TRANSFAC®은 eukaryotic transcription factor에 대한 가장 포괄적인 데이터베이스 입니다.

Human Mouse, Rat, Yeast, Plant에 집중한 300종의 Transcription Factor와 miRNA의 논문, 4천2백만개의 ChIP fragment database를 구축하고 있습니다. Transcription Factor Binding Sites(TFBS)의 예측이 가능하며, Transcription factor에 관한 풍부한 정보를 제공합니다. 또한 새로운 모티브 식별, 매트릭스 비교 및 miRNA 조절 인자 식별을 위한 도구를 제공하고 있습니다. 사용자의 유전자나 Promoter를 기반으로 Transcription factor binding Site를 예측하여 유전자 발현에 대한 연구 할 수 있도록 도와드립니다.

Main Features

  • Find Binding Factors for Genes and Genes Bound by Factor, based on experimental evidence
  • Predict TF binding sites or composite elements within single DNA sequences or promoters (Match and CMsearch)
  • Find de novo motifs in sequence sets with the DECOD algorithm and compare them against TRANSFAC matrices
  • Analyze microarray DEGs, ChIP-seq and RNA-seq data for over-represented TF-binding sites (FMatch/Step-by-step analysis)
    → see geneXplain platform for extended functionality • Analyze gene sets for the presence of shared miRNA target sites
  • Download binding fragments from individual ChIP experiments, in FASTA or BED format, or lists of nearest genes

TRANSFAC® Database

Structures

New Release

TRANSFAC® release 2018.2
The TRANSFAC® database on transcription factors, their genomic binding sites and DNA-binding motifs (PWMs), contains these new data features:

Performance assessment of TRANSFAC® PWMs and derived matrix recommendations
Out of the huge collection of PWMs in the TRANSFAC database, a non-redundant library was compiled comprising the best-performing DNA-binding motifs of altogether 2799 transcription factors.

The user can now choose among four new PWM profiles consisting of recommended matrices for vertebrate, plant, fungal, and insect factors to be used with MATCH (to predict transcription factor binding sites, TFBSs, in DNA sequences) or FMATCH (to identify enriched TFBSs in a set of DNA sequences).

Integration of new human ChIP-Seq experiments from ENCODE

164 new human transcription factor binding site ChIP-Seq experiments released by the ENCODE phase 3 project between October 2017 and January 2018 have been integrated. The data sets comprise 2,570,897 fragments bound by 122 distinct transcription factors, of which 68 factors were not yet covered by ChIP-Seq data.

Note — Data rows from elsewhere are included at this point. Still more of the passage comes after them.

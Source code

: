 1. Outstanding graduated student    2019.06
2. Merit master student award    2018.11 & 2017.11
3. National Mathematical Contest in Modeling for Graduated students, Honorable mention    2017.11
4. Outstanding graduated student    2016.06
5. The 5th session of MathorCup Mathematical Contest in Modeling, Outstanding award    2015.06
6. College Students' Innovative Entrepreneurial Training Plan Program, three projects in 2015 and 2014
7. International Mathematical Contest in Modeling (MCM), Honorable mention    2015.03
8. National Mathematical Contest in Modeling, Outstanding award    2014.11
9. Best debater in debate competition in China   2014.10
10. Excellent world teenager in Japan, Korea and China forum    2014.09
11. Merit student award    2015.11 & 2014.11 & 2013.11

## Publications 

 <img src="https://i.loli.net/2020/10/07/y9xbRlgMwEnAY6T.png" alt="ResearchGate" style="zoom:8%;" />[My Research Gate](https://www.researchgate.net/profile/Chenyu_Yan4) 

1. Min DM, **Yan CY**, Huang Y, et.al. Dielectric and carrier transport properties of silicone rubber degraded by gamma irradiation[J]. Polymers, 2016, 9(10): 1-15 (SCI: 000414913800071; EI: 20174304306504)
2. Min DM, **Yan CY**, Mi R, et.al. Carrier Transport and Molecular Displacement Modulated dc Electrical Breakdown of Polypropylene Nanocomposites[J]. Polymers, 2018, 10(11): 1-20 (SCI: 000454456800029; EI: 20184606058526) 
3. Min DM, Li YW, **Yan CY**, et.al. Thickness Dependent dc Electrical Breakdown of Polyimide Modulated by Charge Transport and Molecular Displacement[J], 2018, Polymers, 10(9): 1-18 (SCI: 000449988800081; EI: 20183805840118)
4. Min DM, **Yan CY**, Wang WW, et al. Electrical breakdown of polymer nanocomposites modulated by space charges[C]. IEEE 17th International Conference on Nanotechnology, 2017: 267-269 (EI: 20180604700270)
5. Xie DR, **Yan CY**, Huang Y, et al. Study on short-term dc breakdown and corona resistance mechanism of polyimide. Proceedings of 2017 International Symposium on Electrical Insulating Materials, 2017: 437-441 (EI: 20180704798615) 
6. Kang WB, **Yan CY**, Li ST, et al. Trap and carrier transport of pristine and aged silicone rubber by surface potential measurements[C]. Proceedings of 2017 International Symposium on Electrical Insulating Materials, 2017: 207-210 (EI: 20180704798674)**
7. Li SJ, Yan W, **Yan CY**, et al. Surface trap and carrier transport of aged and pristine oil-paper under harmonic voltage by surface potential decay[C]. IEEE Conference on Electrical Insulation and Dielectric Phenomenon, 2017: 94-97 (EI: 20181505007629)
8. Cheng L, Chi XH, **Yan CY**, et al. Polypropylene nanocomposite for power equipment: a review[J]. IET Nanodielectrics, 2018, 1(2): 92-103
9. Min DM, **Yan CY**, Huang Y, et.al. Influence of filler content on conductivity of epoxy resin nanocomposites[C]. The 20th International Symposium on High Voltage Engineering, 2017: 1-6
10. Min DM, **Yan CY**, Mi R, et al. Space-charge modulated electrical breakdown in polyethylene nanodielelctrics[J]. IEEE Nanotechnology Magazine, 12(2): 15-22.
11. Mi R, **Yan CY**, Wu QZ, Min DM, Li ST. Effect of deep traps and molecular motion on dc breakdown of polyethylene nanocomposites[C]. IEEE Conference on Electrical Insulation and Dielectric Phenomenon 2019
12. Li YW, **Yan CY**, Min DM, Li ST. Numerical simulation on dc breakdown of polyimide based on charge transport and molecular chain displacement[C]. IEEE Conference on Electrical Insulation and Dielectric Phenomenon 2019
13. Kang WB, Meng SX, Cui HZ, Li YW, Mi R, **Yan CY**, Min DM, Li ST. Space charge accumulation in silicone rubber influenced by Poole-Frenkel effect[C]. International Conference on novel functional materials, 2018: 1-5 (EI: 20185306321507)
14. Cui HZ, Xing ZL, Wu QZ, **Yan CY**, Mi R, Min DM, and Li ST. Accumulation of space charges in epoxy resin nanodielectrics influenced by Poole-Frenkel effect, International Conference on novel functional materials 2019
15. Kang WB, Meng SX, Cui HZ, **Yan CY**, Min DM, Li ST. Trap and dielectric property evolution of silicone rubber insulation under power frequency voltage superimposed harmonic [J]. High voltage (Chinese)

For 76 of the sets, an existing positional weight matrix for the respective transcription factor was used together with the MATCH tool to predict altogether 1,497,691 best binding sites inside the fragments.

Predicted best binding sites as well as complete fragments are available in FASTA and BED format via the ChIP Experiment Reports, as are lists of genes in a distance range to the fragments as specified by the user.

Addition of public human ChIP-Seq experiments from other sources

1,757 human ChIP-Seq data sets published in GEO and ArrayExpress and re-analyzed by the ReMap 2018 project have been incorporated. The experiments involve 48,509,720 fragments bound by 342 distinct transcription factors, including 190 without previous ChIP-Seq data set in the database. The peaks were taken from the “all peaks” catalog, allowing to preserve the cell specificity of the original experiments.

Ensembl version update
Genomic information for genes, promoters, and ChIP fragments for the species human, mouse, rat, macaque, and Arabidopsis is now based on Ensembl release 91.